The deadline to file enough petitions to qualify is 4 p.m. Aug. 9. State Rep. Bruce Morris (D-140), who is seeking to be Norwalk’s next mayor, Board of Education member Shirley Mosby and Common Council at large hopefuls Sharon Stewart and Diane Lauricella have all taken out petitions to run for election this fall as petitioning candidates, in addition to their attempts to force a Democratic primary, Democratic Registrar Stuart Wells said Tuesday.
Also working for a spot on the ballot – as a petitioning candidate – is Council member Steve Serasis (D-District A), but his petitions are thought to be “lost in FedEx limbo,” Wells said at 11:44 a.m.
A Serasis supporter at 6:37 p.m. posted a Facebook appeal for help getting signatures, indicating that the petitions had arrived.
Although Serasis is not seeking a primary to get re-elected, expect a primary in District A anyway.
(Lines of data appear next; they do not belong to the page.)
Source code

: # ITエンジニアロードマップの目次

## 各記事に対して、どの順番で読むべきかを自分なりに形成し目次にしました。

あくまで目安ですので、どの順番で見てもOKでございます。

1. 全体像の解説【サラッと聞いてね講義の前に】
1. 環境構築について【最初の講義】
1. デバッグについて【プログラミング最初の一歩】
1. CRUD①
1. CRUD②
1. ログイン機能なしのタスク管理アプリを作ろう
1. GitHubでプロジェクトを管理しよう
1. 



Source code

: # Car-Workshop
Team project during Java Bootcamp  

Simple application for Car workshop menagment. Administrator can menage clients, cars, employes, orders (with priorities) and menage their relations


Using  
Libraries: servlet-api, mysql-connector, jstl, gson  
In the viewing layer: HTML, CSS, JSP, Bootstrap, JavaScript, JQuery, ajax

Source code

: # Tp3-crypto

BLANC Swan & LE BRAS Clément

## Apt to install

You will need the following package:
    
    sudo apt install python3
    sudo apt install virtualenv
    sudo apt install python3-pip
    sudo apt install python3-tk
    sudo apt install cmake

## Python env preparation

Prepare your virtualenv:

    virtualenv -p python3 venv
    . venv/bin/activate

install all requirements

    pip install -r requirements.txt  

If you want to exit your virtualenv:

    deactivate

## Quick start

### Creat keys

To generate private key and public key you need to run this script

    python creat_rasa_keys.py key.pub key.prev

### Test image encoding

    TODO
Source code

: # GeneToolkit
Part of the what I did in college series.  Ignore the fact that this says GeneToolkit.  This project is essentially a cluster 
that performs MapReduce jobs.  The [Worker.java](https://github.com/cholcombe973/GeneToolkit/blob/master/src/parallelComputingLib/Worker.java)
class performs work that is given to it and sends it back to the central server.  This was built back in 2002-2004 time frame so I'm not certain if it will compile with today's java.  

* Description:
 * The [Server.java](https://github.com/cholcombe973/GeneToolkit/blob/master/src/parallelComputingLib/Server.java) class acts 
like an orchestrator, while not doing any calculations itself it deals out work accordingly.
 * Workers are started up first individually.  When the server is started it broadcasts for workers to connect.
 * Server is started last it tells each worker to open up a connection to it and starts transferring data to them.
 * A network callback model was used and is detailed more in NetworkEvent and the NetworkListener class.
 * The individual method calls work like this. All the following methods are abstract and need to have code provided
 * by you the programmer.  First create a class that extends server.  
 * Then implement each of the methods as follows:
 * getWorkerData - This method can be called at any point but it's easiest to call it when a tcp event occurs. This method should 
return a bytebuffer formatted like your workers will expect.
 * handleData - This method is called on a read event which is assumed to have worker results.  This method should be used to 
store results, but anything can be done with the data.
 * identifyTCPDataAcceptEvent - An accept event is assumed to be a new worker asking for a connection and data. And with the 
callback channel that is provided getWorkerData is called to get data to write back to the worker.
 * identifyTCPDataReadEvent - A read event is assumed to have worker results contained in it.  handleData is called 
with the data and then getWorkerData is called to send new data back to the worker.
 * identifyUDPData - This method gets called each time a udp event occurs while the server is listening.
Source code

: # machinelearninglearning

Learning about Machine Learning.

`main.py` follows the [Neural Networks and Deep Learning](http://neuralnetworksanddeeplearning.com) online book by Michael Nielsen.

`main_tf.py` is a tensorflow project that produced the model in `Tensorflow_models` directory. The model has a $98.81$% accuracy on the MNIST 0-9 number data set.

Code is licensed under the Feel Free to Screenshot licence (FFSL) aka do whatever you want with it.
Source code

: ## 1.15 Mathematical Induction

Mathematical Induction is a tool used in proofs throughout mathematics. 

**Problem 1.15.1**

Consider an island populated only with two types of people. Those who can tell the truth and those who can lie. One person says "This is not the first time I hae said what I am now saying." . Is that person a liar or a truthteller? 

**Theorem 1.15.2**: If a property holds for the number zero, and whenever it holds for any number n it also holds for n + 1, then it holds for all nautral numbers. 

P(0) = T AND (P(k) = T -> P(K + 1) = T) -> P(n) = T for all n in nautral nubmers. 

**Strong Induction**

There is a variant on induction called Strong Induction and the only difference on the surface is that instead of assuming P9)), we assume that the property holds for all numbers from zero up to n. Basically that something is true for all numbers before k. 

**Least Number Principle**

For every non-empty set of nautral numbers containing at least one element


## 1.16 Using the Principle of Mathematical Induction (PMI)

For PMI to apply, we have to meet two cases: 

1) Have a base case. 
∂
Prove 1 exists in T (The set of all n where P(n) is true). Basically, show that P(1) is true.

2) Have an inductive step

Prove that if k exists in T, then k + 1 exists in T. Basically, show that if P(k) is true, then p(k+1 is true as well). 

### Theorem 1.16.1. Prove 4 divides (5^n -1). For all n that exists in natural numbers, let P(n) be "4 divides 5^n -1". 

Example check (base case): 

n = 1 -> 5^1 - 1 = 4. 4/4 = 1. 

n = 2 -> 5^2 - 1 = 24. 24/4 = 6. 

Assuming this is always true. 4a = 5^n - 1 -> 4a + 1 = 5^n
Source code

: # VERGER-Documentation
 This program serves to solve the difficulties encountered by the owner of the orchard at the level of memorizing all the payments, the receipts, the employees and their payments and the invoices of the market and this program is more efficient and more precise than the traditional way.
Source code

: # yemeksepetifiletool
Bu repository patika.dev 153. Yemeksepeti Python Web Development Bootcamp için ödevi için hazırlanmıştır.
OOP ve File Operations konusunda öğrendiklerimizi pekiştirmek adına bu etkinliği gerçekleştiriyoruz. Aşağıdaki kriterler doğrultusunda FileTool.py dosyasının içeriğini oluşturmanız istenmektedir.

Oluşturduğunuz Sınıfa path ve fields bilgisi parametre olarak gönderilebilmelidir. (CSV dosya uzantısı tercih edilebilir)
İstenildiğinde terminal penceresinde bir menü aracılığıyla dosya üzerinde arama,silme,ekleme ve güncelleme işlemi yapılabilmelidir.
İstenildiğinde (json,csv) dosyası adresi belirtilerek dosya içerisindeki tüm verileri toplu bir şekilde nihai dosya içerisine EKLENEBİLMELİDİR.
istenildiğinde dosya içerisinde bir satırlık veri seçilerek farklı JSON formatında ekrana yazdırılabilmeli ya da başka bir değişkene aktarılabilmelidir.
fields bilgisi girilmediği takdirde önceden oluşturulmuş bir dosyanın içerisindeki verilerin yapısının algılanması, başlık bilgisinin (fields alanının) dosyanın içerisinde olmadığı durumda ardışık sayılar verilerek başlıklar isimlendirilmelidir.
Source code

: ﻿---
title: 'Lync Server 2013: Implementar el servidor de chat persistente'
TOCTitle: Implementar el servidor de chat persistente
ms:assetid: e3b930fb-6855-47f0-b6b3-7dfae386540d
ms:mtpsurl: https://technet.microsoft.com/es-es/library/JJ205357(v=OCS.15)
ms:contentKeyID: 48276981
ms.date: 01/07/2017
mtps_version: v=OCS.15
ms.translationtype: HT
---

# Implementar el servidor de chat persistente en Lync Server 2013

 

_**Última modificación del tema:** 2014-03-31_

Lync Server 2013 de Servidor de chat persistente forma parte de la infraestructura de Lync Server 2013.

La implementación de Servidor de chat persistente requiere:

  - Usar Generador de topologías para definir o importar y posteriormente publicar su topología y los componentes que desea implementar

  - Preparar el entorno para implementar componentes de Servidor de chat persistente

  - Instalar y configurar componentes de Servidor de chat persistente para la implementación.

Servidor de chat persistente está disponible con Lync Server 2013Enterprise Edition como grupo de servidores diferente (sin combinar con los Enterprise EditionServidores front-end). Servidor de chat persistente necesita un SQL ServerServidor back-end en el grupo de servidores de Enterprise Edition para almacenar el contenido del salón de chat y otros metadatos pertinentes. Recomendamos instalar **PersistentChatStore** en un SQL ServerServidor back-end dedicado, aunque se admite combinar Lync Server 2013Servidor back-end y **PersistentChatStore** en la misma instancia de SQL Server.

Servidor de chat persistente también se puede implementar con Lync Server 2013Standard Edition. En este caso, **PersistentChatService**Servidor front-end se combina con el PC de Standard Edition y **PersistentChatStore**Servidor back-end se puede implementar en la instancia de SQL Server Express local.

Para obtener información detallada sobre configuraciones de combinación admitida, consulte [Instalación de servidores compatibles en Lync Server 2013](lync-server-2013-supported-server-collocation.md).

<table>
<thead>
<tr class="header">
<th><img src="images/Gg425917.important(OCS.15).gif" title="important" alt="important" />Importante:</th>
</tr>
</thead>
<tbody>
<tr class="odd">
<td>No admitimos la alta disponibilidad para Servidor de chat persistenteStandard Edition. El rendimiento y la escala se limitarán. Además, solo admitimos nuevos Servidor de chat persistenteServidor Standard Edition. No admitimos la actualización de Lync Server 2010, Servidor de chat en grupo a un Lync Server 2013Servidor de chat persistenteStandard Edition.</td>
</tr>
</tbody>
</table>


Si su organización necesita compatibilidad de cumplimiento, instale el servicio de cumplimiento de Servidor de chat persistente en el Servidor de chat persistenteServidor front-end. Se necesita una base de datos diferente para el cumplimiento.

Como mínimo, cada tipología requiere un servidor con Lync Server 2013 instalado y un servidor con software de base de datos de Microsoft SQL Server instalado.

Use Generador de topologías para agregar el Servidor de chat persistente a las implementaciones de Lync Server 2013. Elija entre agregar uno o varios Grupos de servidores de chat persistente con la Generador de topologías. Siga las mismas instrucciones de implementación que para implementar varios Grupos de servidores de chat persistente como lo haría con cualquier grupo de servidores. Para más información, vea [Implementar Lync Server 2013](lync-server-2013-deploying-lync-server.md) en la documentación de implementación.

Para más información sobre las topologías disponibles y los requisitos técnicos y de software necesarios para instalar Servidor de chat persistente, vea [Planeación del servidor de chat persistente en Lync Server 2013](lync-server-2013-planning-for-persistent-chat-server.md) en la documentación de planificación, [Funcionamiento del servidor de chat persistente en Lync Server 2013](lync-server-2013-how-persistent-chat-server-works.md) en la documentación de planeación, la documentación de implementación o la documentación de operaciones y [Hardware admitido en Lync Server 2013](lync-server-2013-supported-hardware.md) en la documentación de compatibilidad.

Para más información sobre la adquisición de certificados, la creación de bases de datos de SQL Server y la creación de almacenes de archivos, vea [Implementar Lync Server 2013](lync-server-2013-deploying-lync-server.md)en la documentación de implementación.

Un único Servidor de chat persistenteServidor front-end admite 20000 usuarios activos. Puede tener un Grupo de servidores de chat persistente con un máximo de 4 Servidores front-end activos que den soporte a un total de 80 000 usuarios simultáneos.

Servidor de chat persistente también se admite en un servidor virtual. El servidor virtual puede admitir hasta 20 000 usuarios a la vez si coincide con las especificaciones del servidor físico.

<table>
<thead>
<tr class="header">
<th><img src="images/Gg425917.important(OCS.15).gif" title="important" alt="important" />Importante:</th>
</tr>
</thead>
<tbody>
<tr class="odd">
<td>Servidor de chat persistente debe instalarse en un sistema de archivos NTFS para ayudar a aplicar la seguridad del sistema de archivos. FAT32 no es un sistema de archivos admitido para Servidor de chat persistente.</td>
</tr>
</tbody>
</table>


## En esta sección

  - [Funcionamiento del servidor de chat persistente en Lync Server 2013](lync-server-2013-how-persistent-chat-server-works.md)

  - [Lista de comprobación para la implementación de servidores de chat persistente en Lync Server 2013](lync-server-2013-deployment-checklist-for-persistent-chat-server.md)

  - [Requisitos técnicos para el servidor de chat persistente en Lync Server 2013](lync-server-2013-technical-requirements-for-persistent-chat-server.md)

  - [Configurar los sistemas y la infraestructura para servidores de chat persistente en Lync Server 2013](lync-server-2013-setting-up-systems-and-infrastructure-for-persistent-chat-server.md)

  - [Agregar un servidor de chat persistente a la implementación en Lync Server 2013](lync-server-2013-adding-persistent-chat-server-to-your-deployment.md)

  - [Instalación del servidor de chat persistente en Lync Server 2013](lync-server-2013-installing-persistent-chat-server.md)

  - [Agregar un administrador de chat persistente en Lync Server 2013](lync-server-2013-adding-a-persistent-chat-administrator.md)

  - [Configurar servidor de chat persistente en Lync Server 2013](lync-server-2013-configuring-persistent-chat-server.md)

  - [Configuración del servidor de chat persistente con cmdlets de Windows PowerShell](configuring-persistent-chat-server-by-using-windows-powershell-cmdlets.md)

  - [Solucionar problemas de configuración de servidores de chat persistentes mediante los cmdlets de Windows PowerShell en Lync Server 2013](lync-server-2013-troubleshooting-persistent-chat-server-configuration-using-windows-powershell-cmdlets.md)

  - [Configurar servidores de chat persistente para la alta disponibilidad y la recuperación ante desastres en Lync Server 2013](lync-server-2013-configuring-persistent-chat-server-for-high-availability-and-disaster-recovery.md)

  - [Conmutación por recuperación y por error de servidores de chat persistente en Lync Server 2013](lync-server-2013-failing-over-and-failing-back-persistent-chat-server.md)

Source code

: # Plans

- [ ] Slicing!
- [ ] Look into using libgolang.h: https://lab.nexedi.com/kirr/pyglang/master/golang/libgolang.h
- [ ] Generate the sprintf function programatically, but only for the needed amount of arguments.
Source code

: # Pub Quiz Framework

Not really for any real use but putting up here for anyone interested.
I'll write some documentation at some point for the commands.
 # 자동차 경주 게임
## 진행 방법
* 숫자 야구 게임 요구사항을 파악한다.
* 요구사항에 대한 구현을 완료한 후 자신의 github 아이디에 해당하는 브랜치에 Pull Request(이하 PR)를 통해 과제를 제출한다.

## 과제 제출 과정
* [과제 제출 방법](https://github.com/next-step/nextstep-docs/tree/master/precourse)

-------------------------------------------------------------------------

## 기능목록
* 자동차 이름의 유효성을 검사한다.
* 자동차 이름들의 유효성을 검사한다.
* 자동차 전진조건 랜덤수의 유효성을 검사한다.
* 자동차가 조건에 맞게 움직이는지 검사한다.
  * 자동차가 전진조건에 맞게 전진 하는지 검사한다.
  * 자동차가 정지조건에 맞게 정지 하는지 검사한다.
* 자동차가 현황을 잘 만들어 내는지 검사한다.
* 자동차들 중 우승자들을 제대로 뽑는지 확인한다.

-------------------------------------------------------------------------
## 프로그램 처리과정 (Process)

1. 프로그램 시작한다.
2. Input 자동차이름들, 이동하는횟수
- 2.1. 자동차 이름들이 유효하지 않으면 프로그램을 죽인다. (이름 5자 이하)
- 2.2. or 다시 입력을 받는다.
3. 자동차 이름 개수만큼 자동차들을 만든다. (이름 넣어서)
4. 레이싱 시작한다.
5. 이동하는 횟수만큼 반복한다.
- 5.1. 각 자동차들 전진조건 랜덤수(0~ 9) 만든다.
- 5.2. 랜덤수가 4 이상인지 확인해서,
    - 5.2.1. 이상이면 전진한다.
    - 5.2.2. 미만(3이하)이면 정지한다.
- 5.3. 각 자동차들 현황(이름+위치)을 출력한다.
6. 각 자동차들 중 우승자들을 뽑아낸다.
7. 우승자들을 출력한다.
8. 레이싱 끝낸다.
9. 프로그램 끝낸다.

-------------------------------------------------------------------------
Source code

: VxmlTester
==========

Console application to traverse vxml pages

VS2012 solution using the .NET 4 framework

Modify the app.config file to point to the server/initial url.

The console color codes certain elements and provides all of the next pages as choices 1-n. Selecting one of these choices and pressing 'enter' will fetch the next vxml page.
Council hopeful Kadeem Roberts “appears to have enough turned in” to challenge the Democratic Party-endorsed candidates, Council incumbent Eloisa Melendez and Chris Yerinides, Wells said.
Neither District B Council hopeful, Manny Langella and Hector Correra, has turned in any petitions in their effort to force a primary on Council incumbents Travis Simms and Faye Bowman, Wells said.
The primary would be Sept. 12.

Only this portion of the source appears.